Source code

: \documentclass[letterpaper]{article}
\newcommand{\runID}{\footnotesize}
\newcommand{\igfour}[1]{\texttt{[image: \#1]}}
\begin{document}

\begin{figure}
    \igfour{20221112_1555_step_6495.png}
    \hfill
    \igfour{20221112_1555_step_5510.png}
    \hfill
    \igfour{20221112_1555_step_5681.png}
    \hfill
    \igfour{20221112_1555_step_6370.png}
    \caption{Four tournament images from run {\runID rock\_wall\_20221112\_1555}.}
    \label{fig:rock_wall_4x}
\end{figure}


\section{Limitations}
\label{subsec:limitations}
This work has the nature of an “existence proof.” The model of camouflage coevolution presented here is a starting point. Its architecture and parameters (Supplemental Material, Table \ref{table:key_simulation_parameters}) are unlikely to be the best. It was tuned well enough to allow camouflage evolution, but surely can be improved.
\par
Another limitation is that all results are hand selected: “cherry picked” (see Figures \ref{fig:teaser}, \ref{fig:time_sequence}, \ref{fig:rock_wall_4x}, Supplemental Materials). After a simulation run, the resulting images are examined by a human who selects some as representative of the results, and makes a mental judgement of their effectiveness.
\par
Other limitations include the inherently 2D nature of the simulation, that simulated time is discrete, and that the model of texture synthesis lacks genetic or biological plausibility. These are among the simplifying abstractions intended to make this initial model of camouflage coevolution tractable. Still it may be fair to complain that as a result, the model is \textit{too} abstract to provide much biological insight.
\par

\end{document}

- - - - - - -

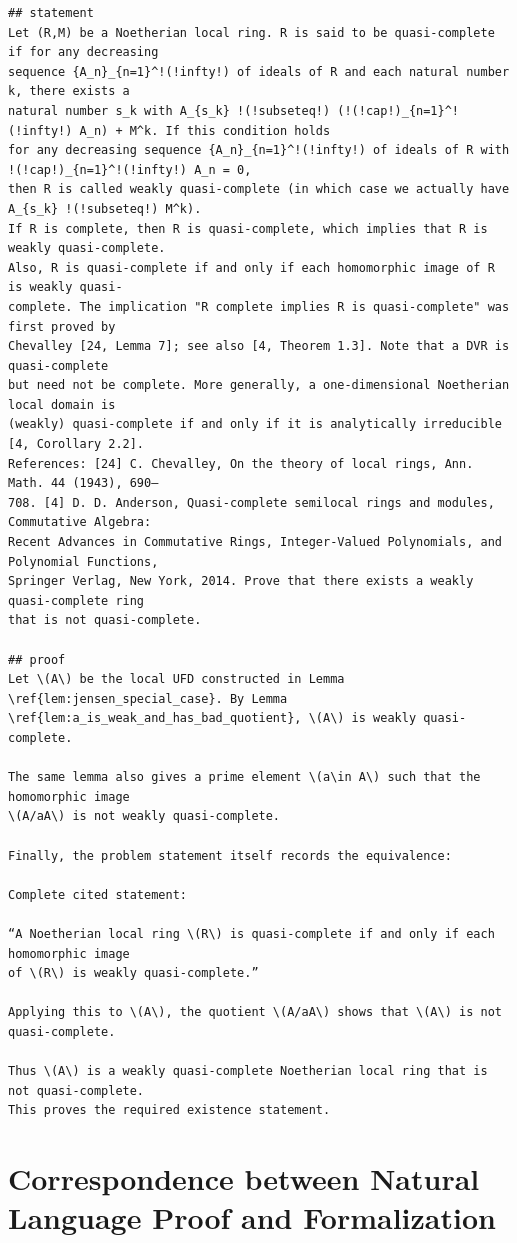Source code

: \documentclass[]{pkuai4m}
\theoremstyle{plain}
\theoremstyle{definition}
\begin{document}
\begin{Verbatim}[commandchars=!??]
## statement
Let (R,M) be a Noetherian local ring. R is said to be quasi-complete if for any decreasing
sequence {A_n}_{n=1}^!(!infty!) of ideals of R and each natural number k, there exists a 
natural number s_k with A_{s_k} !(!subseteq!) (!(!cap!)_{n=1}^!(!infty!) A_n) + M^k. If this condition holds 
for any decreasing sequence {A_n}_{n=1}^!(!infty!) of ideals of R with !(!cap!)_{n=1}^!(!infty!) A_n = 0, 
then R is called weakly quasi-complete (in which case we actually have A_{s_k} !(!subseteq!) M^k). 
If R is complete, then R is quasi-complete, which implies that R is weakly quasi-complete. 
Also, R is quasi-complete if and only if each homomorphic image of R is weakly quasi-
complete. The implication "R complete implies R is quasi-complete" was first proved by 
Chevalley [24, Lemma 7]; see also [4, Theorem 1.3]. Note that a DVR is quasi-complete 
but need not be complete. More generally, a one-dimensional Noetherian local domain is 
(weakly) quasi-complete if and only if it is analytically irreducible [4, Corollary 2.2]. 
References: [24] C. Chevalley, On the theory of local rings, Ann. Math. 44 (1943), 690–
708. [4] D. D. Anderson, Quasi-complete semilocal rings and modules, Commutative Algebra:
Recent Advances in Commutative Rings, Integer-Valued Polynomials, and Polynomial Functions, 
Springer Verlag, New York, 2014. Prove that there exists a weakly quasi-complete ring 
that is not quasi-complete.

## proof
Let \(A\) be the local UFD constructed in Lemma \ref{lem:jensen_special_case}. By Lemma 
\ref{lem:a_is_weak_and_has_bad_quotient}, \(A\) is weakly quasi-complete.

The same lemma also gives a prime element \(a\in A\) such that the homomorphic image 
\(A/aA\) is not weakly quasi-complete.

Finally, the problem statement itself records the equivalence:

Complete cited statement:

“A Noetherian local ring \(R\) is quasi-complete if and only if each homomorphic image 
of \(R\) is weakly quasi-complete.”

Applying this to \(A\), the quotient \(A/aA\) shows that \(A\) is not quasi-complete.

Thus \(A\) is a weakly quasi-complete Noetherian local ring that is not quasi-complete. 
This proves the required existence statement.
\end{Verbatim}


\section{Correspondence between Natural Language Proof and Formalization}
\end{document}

- - - - - - -

What the exercise asks:
Above are some records; copy each line there that contains "Noetherian".

Task answer:
Let (R,M) be a Noetherian local ring. R is said to be quasi-complete if for any decreasing
but need not be complete. More generally, a one-dimensional Noetherian local domain is 
“A Noetherian local ring \(R\) is quasi-complete if and only if each homomorphic image 
Thus \(A\) is a weakly quasi-complete Noetherian local ring that is not quasi-complete. 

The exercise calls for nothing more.